**Task to complete**.
Exact copy, no pictures: output each line below as it stands.

=== Input records ===

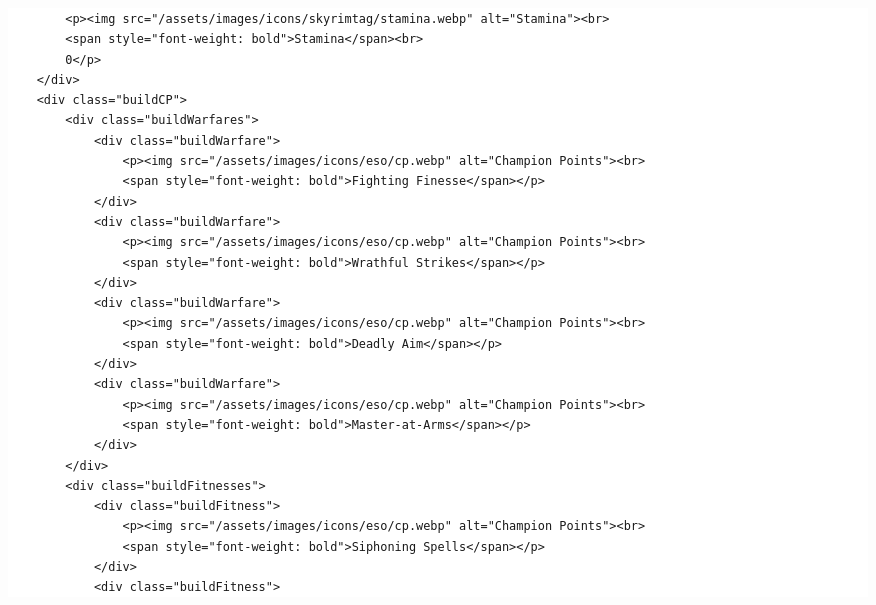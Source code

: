             <p><img src="/assets/images/icons/skyrimtag/stamina.webp" alt="Stamina"><br>
            <span style="font-weight: bold">Stamina</span><br>
            0</p>
        </div>
        <div class="buildCP">
            <div class="buildWarfares">
                <div class="buildWarfare">
                    <p><img src="/assets/images/icons/eso/cp.webp" alt="Champion Points"><br>
                    <span style="font-weight: bold">Fighting Finesse</span></p>
                </div>
                <div class="buildWarfare">
                    <p><img src="/assets/images/icons/eso/cp.webp" alt="Champion Points"><br>
                    <span style="font-weight: bold">Wrathful Strikes</span></p>
                </div>
                <div class="buildWarfare">
                    <p><img src="/assets/images/icons/eso/cp.webp" alt="Champion Points"><br>
                    <span style="font-weight: bold">Deadly Aim</span></p>
                </div>
                <div class="buildWarfare">
                    <p><img src="/assets/images/icons/eso/cp.webp" alt="Champion Points"><br>
                    <span style="font-weight: bold">Master-at-Arms</span></p>
                </div>
            </div>
            <div class="buildFitnesses">
                <div class="buildFitness">
                    <p><img src="/assets/images/icons/eso/cp.webp" alt="Champion Points"><br>
                    <span style="font-weight: bold">Siphoning Spells</span></p>
                </div>
                <div class="buildFitness">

===

**Task result**.
Source code

:             <p><img src="/assets/images/icons/skyrimtag/stamina.webp" alt="Stamina"><br>
            <span style="font-weight: bold">Stamina</span><br>
            0</p>
        </div>
        <div class="buildCP">
            <div class="buildWarfares">
                <div class="buildWarfare">
                    <p><img src="/assets/images/icons/eso/cp.webp" alt="Champion Points"><br>
                    <span style="font-weight: bold">Fighting Finesse</span></p>
                </div>
                <div class="buildWarfare">
                    <p><img src="/assets/images/icons/eso/cp.webp" alt="Champion Points"><br>
                    <span style="font-weight: bold">Wrathful Strikes</span></p>
                </div>
                <div class="buildWarfare">
                    <p><img src="/assets/images/icons/eso/cp.webp" alt="Champion Points"><br>
                    <span style="font-weight: bold">Deadly Aim</span></p>
                </div>
                <div class="buildWarfare">
                    <p><img src="/assets/images/icons/eso/cp.webp" alt="Champion Points"><br>
                    <span style="font-weight: bold">Master-at-Arms</span></p>
                </div>
            </div>
            <div class="buildFitnesses">
                <div class="buildFitness">
                    <p><img src="/assets/images/icons/eso/cp.webp" alt="Champion Points"><br>
                    <span style="font-weight: bold">Siphoning Spells</span></p>
                </div>
                <div class="buildFitness">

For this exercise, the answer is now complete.